Friday, March 13, 2009

AiG gets it wrong on Homo Erectus Footprints

Here's an excerpt from a recent post at Panda's Thumb:

A recent paper (Bennett et al. 2009) announced the discovery of 1.5 million year old fossilized footprints from Ileret, Kenya, almost certainly belonging to Homo erectus (see also this commentary article by Ann Gibbons). Homo erectus was already known from fossils such as the Turkana Boy to be very similar to modern humans below the neck, and completely adapted to bipedal locomotion.
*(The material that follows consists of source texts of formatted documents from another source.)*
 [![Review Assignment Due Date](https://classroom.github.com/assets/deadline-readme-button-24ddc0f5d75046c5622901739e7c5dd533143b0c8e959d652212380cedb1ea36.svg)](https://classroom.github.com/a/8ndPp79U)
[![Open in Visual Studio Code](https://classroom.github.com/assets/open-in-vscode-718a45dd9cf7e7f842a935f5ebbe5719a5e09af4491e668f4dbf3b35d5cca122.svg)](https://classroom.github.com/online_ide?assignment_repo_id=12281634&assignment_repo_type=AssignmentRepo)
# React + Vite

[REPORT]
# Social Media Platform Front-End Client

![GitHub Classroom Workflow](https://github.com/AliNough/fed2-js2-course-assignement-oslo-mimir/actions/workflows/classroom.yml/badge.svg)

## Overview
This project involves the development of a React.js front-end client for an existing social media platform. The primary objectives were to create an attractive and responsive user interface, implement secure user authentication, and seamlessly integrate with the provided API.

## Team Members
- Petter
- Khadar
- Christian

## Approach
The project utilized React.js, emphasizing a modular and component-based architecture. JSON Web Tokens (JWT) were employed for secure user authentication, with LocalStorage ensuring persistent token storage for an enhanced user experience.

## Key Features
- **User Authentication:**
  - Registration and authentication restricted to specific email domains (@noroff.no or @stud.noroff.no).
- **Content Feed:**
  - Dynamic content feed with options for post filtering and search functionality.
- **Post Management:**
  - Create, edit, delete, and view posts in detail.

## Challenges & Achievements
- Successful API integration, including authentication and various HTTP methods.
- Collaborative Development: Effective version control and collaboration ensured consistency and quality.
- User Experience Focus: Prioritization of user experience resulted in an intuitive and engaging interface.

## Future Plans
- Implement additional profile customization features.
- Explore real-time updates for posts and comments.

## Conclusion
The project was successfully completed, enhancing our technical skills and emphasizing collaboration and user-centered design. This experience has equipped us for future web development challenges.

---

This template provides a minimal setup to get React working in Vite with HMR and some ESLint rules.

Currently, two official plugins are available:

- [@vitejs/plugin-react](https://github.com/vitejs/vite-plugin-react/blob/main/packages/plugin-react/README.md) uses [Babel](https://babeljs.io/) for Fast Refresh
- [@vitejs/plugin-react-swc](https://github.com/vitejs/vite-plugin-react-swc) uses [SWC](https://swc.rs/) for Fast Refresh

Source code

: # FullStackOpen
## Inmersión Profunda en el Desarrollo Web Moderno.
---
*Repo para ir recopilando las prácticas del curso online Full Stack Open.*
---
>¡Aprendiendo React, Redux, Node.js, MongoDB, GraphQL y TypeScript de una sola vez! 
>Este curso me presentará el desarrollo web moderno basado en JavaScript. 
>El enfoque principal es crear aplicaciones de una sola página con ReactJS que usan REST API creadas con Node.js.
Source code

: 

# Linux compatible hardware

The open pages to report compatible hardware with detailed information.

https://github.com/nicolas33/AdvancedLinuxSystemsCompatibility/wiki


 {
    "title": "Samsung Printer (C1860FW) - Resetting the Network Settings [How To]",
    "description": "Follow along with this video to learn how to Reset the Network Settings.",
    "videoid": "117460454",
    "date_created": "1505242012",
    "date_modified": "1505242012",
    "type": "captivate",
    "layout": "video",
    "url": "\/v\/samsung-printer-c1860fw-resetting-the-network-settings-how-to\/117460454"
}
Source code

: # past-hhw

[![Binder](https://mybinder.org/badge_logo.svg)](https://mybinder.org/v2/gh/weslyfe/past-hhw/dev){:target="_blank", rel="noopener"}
So it was no suprise when the footprint analysis showed that the owners of the Ileret footprints had a fully modern foot shape and were pushing off their big toes and shifting their weight exactly as modern humans do.

Answers in Genesis, of course, was delighted to report on this, claiming that it confirmed their belief that Homo erectus was a modern human (never mind the more primitive features of pelvis, shoulder and skull found in Homo erectus). But AIG carefully avoided mentioning information from the paper that did not fit with its agenda.

There is another famous set of fossilized hominid footprints, the 3.7 million year old Laetoli footprints from Ethiopia, thought by scientists to belong to Lucy’s species, Australopithecus afarensis, or something closely related to it. Creationists in general, and Answers in Genesis in particular, have always claimed that these are same as small modern human footprints (e.g. here, or here). The new paper however contains some evidence against that claim.